Define the odd function f (x) of domain R, when x ∈ (－∞, 0), f (x) + XF '(x)

Answer:
F (x) is an odd function, f (- x) = - f (x)
G (x) = XF (x), the definition field is the same as f (x), both of which are real number ranges R, symmetrical about the origin
g(-x)=(-x)f(-x)=-x*[-f(x)]=xf(x)=g(x)
So: G (x) is an even function
g'(x)=f(x)+xf'(x)

For the odd function f (x) whose domain is r, f (x) · f (- x) = 0 is always true?

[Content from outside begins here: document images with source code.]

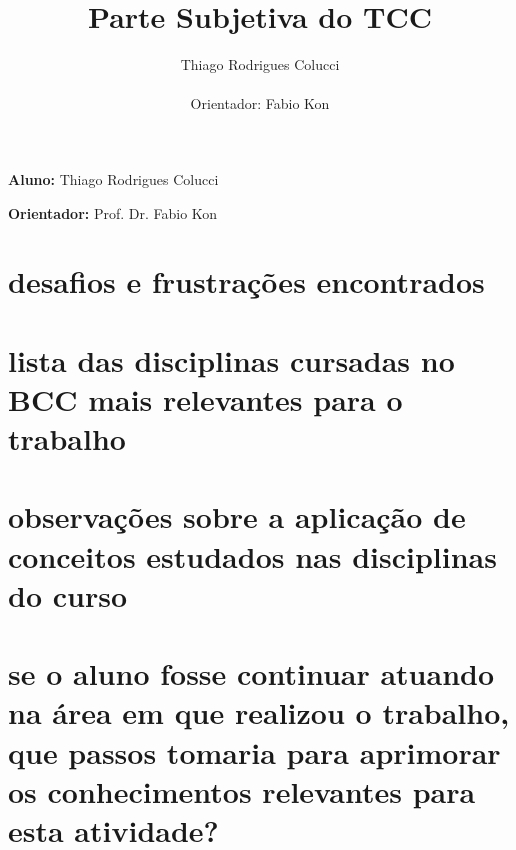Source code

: \documentclass[11pt,a4paper]{article}
\title{Parte Subjetiva do TCC}
\author{Thiago Rodrigues Colucci\\\\Orientador: Fabio Kon}
\begin{document}
\maketitle

\newpage

\tableofcontents
\newpage
\textbf{Aluno:} Thiago Rodrigues Colucci

\textbf{Orientador:} Prof. Dr. Fabio Kon

\section{ desafios e frustrações encontrados}


\section{lista das disciplinas cursadas no BCC mais relevantes para o trabalho}


\section{observações sobre a aplicação de conceitos estudados nas disciplinas do curso}


\section{se o aluno fosse continuar atuando na área em que realizou o trabalho, que passos tomaria para aprimorar os conhecimentos relevantes para esta atividade?}
\end{document}
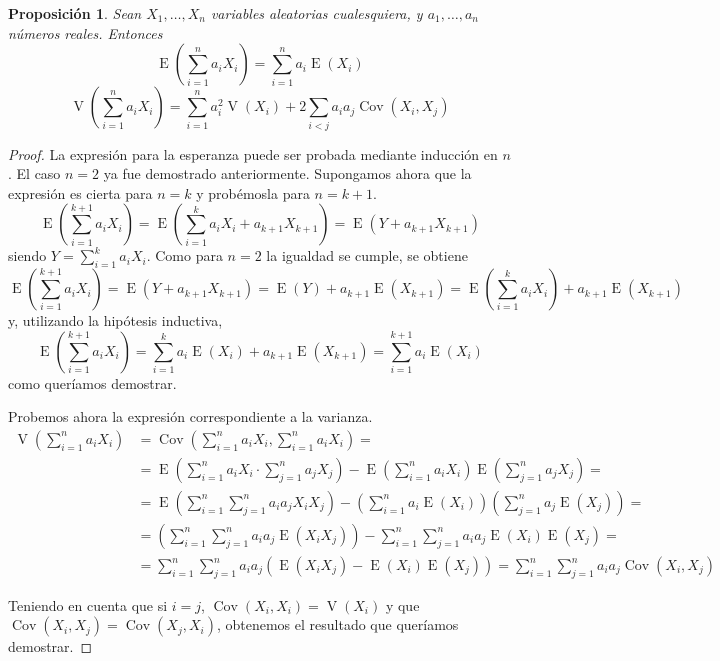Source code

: \documentclass[11pt]{article}
\theoremstyle{plain}
\newtheorem*{pro}{Proposición}
\theoremstyle{definition}
\theoremstyle{remark}
\newcommand{\esp}[0]{\ensuremath{\operatorname{E}}}  %
\newcommand{\var}[0]{\ensuremath{\operatorname{V}}}  %
\newcommand{\cov}[0]{\ensuremath{\operatorname{Cov}}}  %
\begin{document}
      \begin{pro}
        Sean $X_1, \dots, X_n$ variables aleatorias cualesquiera, y $a_1,\dots,a_n$ números reales. Entonces
        \[ \esp\left( \sum_{i=1}^n a_i X_i \right) = \sum_{i=1}^n a_i \esp(X_i) \]
        \[ \var\left( \sum_{i=1}^n a_i X_i \right) = \sum_{i=1}^n a_i^2 \var(X_i) + 2 \sum_{i < j} a_i a_j \cov(X_i,X_j) \]
      \end{pro}
      \begin{proof}
        La expresión para la esperanza puede ser probada mediante inducción en $n$. El caso $n = 2$ ya fue demostrado anteriormente. Supongamos ahora que la expresión es cierta para $n = k$ y probémosla para $n = k + 1$.
        \[ \esp \left( \sum_{i=1}^{k+1} a_i X_i \right) = \esp \left( \sum_{i=1}^k a_i X_i + a_{k+1} X_{k+1} \right) = \esp (Y + a_{k+1} X_{k+1}) \]
        siendo $Y = \sum_{i=1}^k a_i X_i$. Como para $n = 2$ la igualdad se cumple, se obtiene
        \[ \esp \left( \sum_{i=1}^{k+1} a_i X_i \right) = \esp(Y + a_{k+1} X_{k+1}) = \esp(Y) + a_{k+1} \esp(X_{k+1}) = \esp \left( \sum_{i=1}^k a_i X_i \right) + a_{k+1} \esp(X_{k+1}) \]
        y, utilizando la hipótesis inductiva,
        \[ \esp \left( \sum_{i=1}^{k+1} a_i X_i \right) = \sum_{i=1}^k a_i \esp(X_i) + a_{k+1} \esp(X_{k+1}) = \sum_{i=1}^{k+1} a_i \esp(X_i) \]
        como queríamos demostrar.

        Probemos ahora la expresión correspondiente a la varianza.
        \[ \begin{split}
          \var \left( \sum_{i=1}^n a_i X_i \right) &= \cov \left( \sum_{i=1}^n a_i X_i, \sum_{i=1}^n a_i X_i \right) = \\
          &= \esp \left( \sum_{i=1}^n a_i X_i \cdot \sum_{j=1}^n a_j X_j \right) - \esp \left( \sum_{i=1}^n a_i X_i \right) \esp \left( \sum_{j=1}^n a_j X_j \right) = \\
          &= \esp \left( \sum_{i=1}^n \sum_{j=1}^n a_i a_j X_i X_j \right) - \left( \sum_{i=1}^n a_i \esp(X_i) \right) \left( \sum_{j=1}^n a_j \esp(X_j) \right) = \\
          &= \left( \sum_{i=1}^n \sum_{j=1}^n a_i a_j \esp (X_i X_j) \right) - \sum_{i=1}^n \sum_{j=1}^n a_i a_j \esp(X_i) \esp(X_j) = \\
          &= \sum_{i=1}^n \sum_{j=1}^n a_i a_j \left( \esp (X_i X_j) - \esp(X_i) \esp(X_j) \right) = \sum_{i=1}^n \sum_{j=1}^n a_i a_j \cov(X_i, X_j)
        \end{split} \]

        Teniendo en cuenta que si $i = j$, $\cov(X_i, X_i) = \var(X_i)$ y que $\cov(X_i, X_j) = \cov(X_j, X_i)$, obtenemos el resultado que queríamos demostrar.
      \end{proof}
\end{document}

Odd function f (x) with domain R
f(-x)=-f(x)
f(x)·f(-x)=0=-[f(x)]^2=0
f(x)=0
I don't know if you want this. If it's an implicit function, it's correct. If it's an explicit function, it's incorrect

For any odd function f (x) whose domain is r, the following relationship is always true? A. F (x) - f (- x) is greater than or equal to 0 B.F (x) - f (- x) light rain or equal to 0 C.F (x) times f (- x) light rain or equal to 0 D.F (x) times f (- x) is greater than or equal to 0,

C
From the odd function f (x) = - f (x)
Term a & term B, f (x) - f (- x) = 2F (x) positive and negative indeterminate
Term D, f (x) multiplied by F (- x) = - [f (x)] square

It is known that the function f (x) is an odd function with the definition field R, and is constant for any x ∈ R, f (1-x) = f (1 + x). Find the value of F (0) (1) Find the value of F (0), and prove that f (x) is a periodic function with a period of 4; (2) If f (x) = x when x ∈ (0,1], find the analytical formula of function f (x) when x ∈ [- 1,1]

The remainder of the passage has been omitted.